In the middle of the document there are 30 pages devoted to a full-scale attack on the United States Agency for International Development, founded by John F Kennedy. What should this organisation be doing, asks the document. Reasonable answer — it should be protecting and promoting the rights of women and children everywhere. But it can’t, because its mission has been distorted and radicalised by “gender” policies and practices; its work has been “racialised” by an insistence on diversity, equity and inclusion (the dreaded DEI), and on top of all that its progress has been distorted by “radical” climate action approaches.
They’ve even gone further than the document proposes. In Musk’s words, they are intent on feeding American’s international aid programme “to the woodchipper”.
It is beyond cruel, and utterly indefensible at any level. It will lead to worldwide increases in disease and malnutrition. And poverty. And death. The women and children about whom the authors of Project 2025 talk piously will be the ones who suffer most. At the hands of a few sociopathic billionaires.
And then there is Gaza. The word Gaza doesn’t appear in Project 2025. Neither does the phrase ethnic cleansing. They’re entirely the creation of the President himself.
We know a little bit about these things in Ireland. The phrase “to hell or to Connacht” from the 17th century is ingrained in our history, just as the memory of a people allowed to starve to death if they couldn’t find a way to emigrate on coffin ships in the 19th century is deep in the soul of every Irish person. We recognise ethnic cleansing when we see it.
So, I’m guessing, does Bill Clinton. Clinton was the US President who (reluctantly) authorised a massive bombing campaign against Yugoslavia to stop a vicious campaign of ethnic cleansing, including terrible atrocities in Srebrenica and Kosovo. Trump is only the fourth President to succeed Clinton. But the first in American history to advocate ethnic cleansing. And, apparently, because he thinks he can build a holiday resort for billionaires in the homeland of the Palestinian people.
Only a sociopathic mind can develop policy in that fashion.
I could list a dozen or more things already done that aren’t just crazy but profoundly disturbing. But in a way the thing that frightens me most is that there is no effective opposition to any of this within the world’s largest democracy, the place where the phrase “government of the people, by the people, for the people” was first uttered. And, of course, the phrase was uttered after a battle fought so those three things would “not perish from the earth”.
It had never dawned on me before (stupid me) but in American politics the side that loses the Presidential election effectively goes into hibernation. In the run-up to the election they choose a leader at a convention — Kamala Harris in this case — and that person stops being the leader the minute they lose (and in Kamala’s case disappears without trace, it seems).

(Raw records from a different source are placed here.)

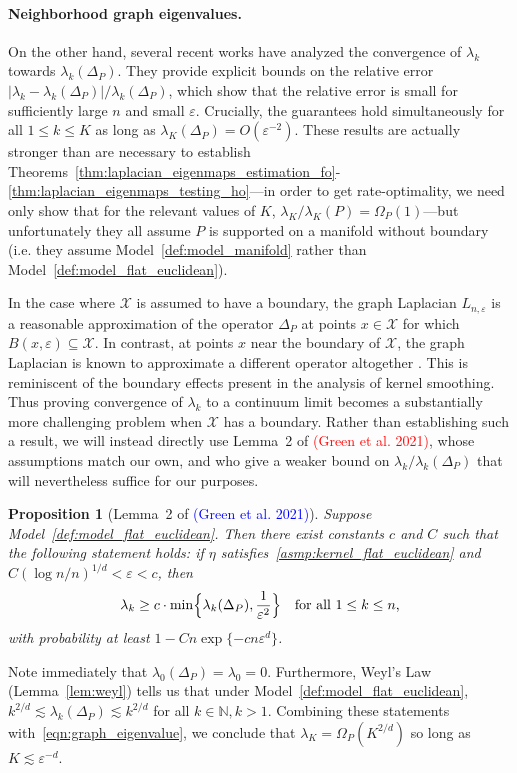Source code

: \documentclass{article}
\newcommand{\1}{\mathbf{1}}
\newcommand{\mc}[1]{\mathcal{#1}}
\theoremstyle{alden}
\theoremstyle{aldenthm}
\newtheorem{proposition}{Proposition}
\theoremstyle{definition}
\theoremstyle{remark}
\begin{document}
\paragraph{Neighborhood graph eigenvalues.}
On the other hand, several recent works \citep{burago2014,garciatrillos18,calder2019} have analyzed the convergence of $\lambda_{k}$ towards $\lambda_{k}(\Delta_P)$. They provide explicit bounds on the relative error $|\lambda_{k} - \lambda_{k}(\Delta_P)|/\lambda_{k}(\Delta_P)$, which show that the relative error is small for sufficiently large $n$ and small $\varepsilon$. Crucially, the guarantees hold simultaneously for all $1 \leq k \leq K$ as long as $\lambda_{K}(\Delta_P) = O(\varepsilon^{-2})$. These results are actually stronger than are necessary to establish Theorems~\ref{thm:laplacian_eigenmaps_estimation_fo}-\ref{thm:laplacian_eigenmaps_testing_ho}---in order to get rate-optimality, we need only show that for the relevant values of $K$, $\lambda_{K}/\lambda_K(P) = \Omega_P(1)$---but unfortunately they all assume $P$ is supported on a manifold without boundary (i.e. they assume Model~\ref{def:model_manifold} rather than Model~\ref{def:model_flat_euclidean}). 

In the case where $\mc{X}$ is assumed to have a boundary, the graph Laplacian $L_{n,\varepsilon}$ is a reasonable approximation of the operator $\Delta_P$ at points $x \in \mc{X}$ for which $B(x,\varepsilon) \subseteq \mc{X}$. In contrast, at points $x$ near the boundary of $\mc{X}$, the graph Laplacian is known to approximate a different operator altogether \citep{belkin2012}. This is reminiscent of the boundary effects present in the analysis of kernel smoothing. Thus proving convergence of $\lambda_k$ to a continuum limit becomes a substantially more challenging problem when $\mc{X}$ has a boundary. Rather than establishing such a result, we will instead directly use Lemma~2 of \textcolor{red}{(Green et al. 2021)}, whose assumptions match our own, and who give a weaker bound on $\lambda_k/\lambda_k(\Delta_P)$ that will nevertheless suffice for our purposes. 

\begin{proposition}[Lemma~2 of \textcolor{blue}{(Green et al. 2021)}]
	\label{prop:graph_eigenvalue}
	Suppose Model~\ref{def:model_flat_euclidean}. Then there exist constants $c$ and $C$ such that the following statement holds: if $\eta$ satisfies~\ref{asmp:kernel_flat_euclidean} and $C(\log n/n)^{1/d} < \varepsilon < c$, then
	\begin{equation}
	\label{eqn:graph_eigenvalue}
	\lambda_k \geq c \cdot \min\Bigl\{\lambda_k(\Delta_P), \frac{1}{\varepsilon^{2}} \Bigr\} \quad \textrm{for all $1 \leq k \leq n$,}
	\end{equation}
	with probability at least $1 - Cn\exp\{-c n\varepsilon^d\}$. 
\end{proposition}
Note immediately that $\lambda_0(\Delta_P) = \lambda_0 = 0$. Furthermore, Weyl's Law (Lemma~\ref{lem:weyl}) tells us that under Model~\ref{def:model_flat_euclidean}, $k^{2/d} \lesssim \lambda_{k}(\Delta_P) \lesssim k^{2/d}$ for all $k \in \mathbb{N}, k > 1$. Combining these statements with~\eqref{eqn:graph_eigenvalue}, we conclude that $\lambda_{K} = \Omega_P(K^{2/d})$ so long as $K \lesssim \varepsilon^{-d}$. 
\end{document}
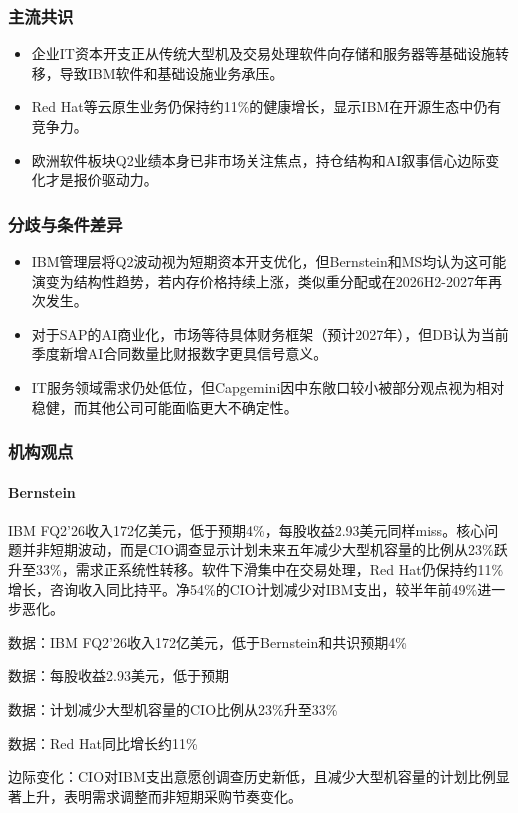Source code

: \documentclass[11pt]{ctexart}
\begin{document}
\subsubsection*{主流共识}
\begin{itemize}
  \item 企业IT资本开支正从传统大型机及交易处理软件向存储和服务器等基础设施转移，导致IBM软件和基础设施业务承压。
  \item Red Hat等云原生业务仍保持约11\%的健康增长，显示IBM在开源生态中仍有竞争力。
  \item 欧洲软件板块Q2业绩本身已非市场关注焦点，持仓结构和AI叙事信心边际变化才是报价驱动力。
\end{itemize}
\subsubsection*{分歧与条件差异}
\begin{itemize}
  \item IBM管理层将Q2波动视为短期资本开支优化，但Bernstein和MS均认为这可能演变为结构性趋势，若内存价格持续上涨，类似重分配或在2026H2-2027年再次发生。
  \item 对于SAP的AI商业化，市场等待具体财务框架（预计2027年），但DB认为当前季度新增AI合同数量比财报数字更具信号意义。
  \item IT服务领域需求仍处低位，但Capgemini因中东敞口较小被部分观点视为相对稳健，而其他公司可能面临更大不确定性。
\end{itemize}
\subsubsection*{机构观点}
\paragraph{Bernstein} IBM FQ2'26收入172亿美元，低于预期4\%，每股收益2.93美元同样miss。核心问题并非短期波动，而是CIO调查显示计划未来五年减少大型机容量的比例从23\%跃升至33\%，需求正系统性转移。软件下滑集中在交易处理，Red Hat仍保持约11\%增长，咨询收入同比持平。净54\%的CIO计划减少对IBM支出，较半年前49\%进一步恶化。
{\small\color{refgray}数据：IBM FQ2'26收入172亿美元，低于Bernstein和共识预期4\%\par}
{\small\color{refgray}数据：每股收益2.93美元，低于预期\par}
{\small\color{refgray}数据：计划减少大型机容量的CIO比例从23\%升至33\%\par}
{\small\color{refgray}数据：Red Hat同比增长约11\%\par}
{\small\color{refgray}边际变化：CIO对IBM支出意愿创调查历史新低，且减少大型机容量的计划比例显著上升，表明需求调整而非短期采购节奏变化。\par}
\end{document}
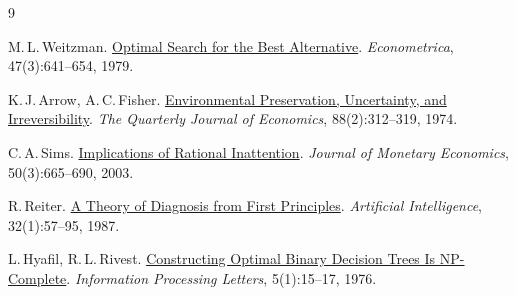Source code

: \documentclass[11pt,a4paper]{article}
\theoremstyle{preprintthm}
\theoremstyle{preprintdef}
\begin{document}
\begin{thebibliography}{9}
\small\setlength{\itemsep}{1pt}

M.\,L.\,Weitzman. \href{https://scholar.harvard.edu/files/weitzman/files/optimalsearchbestalternative.pdf}{Optimal Search for the Best Alternative}. \emph{Econometrica}, 47(3):641--654, 1979.

K.\,J.\,Arrow, A.\,C.\,Fisher. \href{https://doi.org/10.2307/1883074}{Environmental Preservation, Uncertainty, and Irreversibility}. \emph{The Quarterly Journal of Economics}, 88(2):312--319, 1974.

C.\,A.\,Sims. \href{https://doi.org/10.1016/S0304-3932(03)00029-1}{Implications of Rational Inattention}. \emph{Journal of Monetary Economics}, 50(3):665--690, 2003.

R.\,Reiter. \href{https://doi.org/10.1016/0004-3702(87)90062-2}{A Theory of Diagnosis from First Principles}. \emph{Artificial Intelligence}, 32(1):57--95, 1987.

L.\,Hyafil, R.\,L.\,Rivest. \href{https://www.sciencedirect.com/science/article/abs/pii/0020019076900958}{Constructing Optimal Binary Decision Trees Is NP-Complete}. \emph{Information Processing Letters}, 5(1):15--17, 1976.

\end{thebibliography}
\end{document}
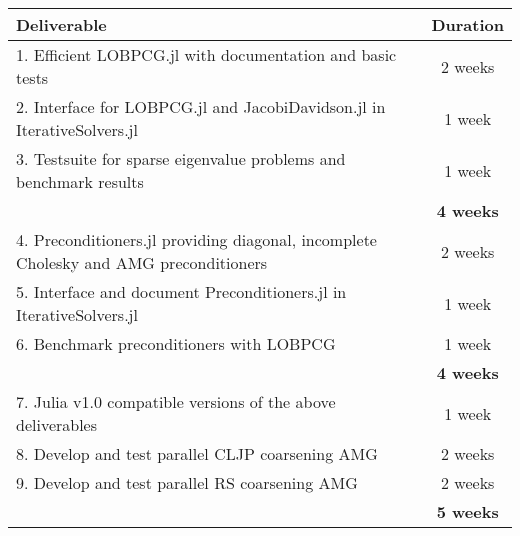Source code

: \documentclass[12pt]{article}
\begin{document}
\begin{center}
 \begin{tabular}{||p{12cm} | c||}
 \hline
 \textbf{Deliverable} & \textbf{Duration} \\ [0.5ex] 
 \hline\hline
 1. Efficient LOBPCG.jl with documentation and basic tests & 2 weeks \\ 
 2. Interface for LOBPCG.jl and JacobiDavidson.jl in IterativeSolvers.jl & 1 week \\
 3. Testsuite for sparse eigenvalue problems and benchmark results & 1 week \\
 \hline
 \hline
  & \textbf{4 weeks} \\
 \hline
 \hline
 4. Preconditioners.jl providing diagonal, incomplete Cholesky and AMG preconditioners & 2 weeks \\
 5. Interface and document Preconditioners.jl in IterativeSolvers.jl & 1 week \\
 6. Benchmark preconditioners with LOBPCG & 1 week \\ [1ex] 
 \hline
 \hline
  & \textbf{4 weeks} \\
 \hline
 \hline
 7. Julia v1.0 compatible versions of the above deliverables & 1 week \\
 8. Develop and test parallel CLJP coarsening AMG & 2 weeks \\ 
 9. Develop and test parallel RS coarsening AMG & 2 weeks \\
 \hline
 \hline
  & \textbf{5 weeks} \\
 \hline
 \hline
\end{tabular}
\end{center}



\def\bibfont{\footnotesize}
\renewcommand{\bibsection}{\section{\bibname} \label{References}}


\end{document}

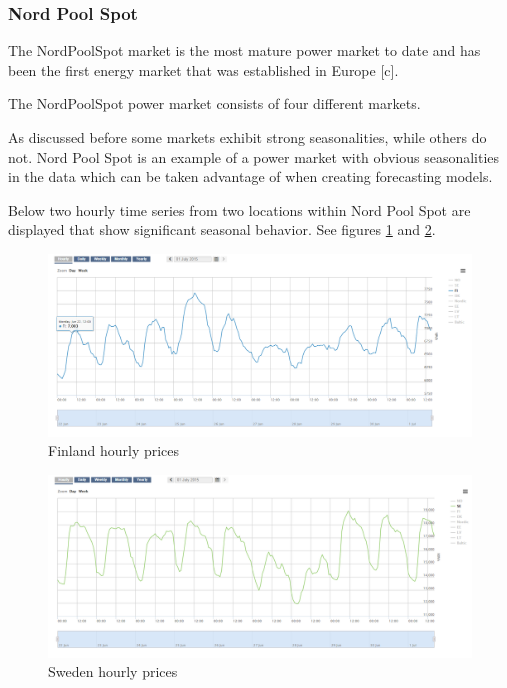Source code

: \subsubsection{Nord Pool Spot}


The NordPoolSpot market is the most mature power market to date and has been the first energy market that was established in Europe [c]. 

The NordPoolSpot power market consists of four different markets. %






As discussed before some markets exhibit strong seasonalities, while others do not. Nord Pool Spot is an example of a power market with obvious seasonalities in the data which can be taken advantage of when creating forecasting models. 

Below two hourly time series from two locations within Nord Pool Spot are displayed that show significant seasonal behavior. 
See figures \ref{fig:hourly_prices_finland} and \ref{fig:hourly_prices_sweden}.

\begin{figure}[!h]
	\centering
		\includegraphics[width=1.00\textwidth]{figures/methodology/hourly_prices_finland.PNG}
	\caption{Finland hourly prices}
	\label{fig:hourly_prices_finland}
\end{figure}

\begin{figure}[!h]
	\centering
		\includegraphics[width=1.00\textwidth]{figures/methodology/hourly_prices_sweden.PNG}
	\caption{Sweden hourly prices}
	\label{fig:hourly_prices_sweden}
\end{figure}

We don’t work that way. We recognise that democratic and accountable politics works best when there is a leader of the opposition, taking the fight to the government from day one. In the US they have what they now call minority leaders, in the House and the Senate, but no party leader. Even though they have never needed one more.
It’s one of the reasons people feel defenseless. They rely on a media that is increasingly fractured, much of it in the control of the billionaires, more of it seemingly afraid. The only meaningful opposition is coming from a handful of late-night comedians and a few journalists. How much longer will they be able to stand up?
If the Democratic Party can’t get its act together to provide the sort of opposition the rest of the democratic world takes for granted, then ultimately the next promise to be broken will be the one Lincoln made at Gettysburg. Half of Project 2025 is about policy — but half of is about the structures of government. And its full implementation, now heavily underway every day, will mean only one thing. Government of the people by the people will perish from the earth.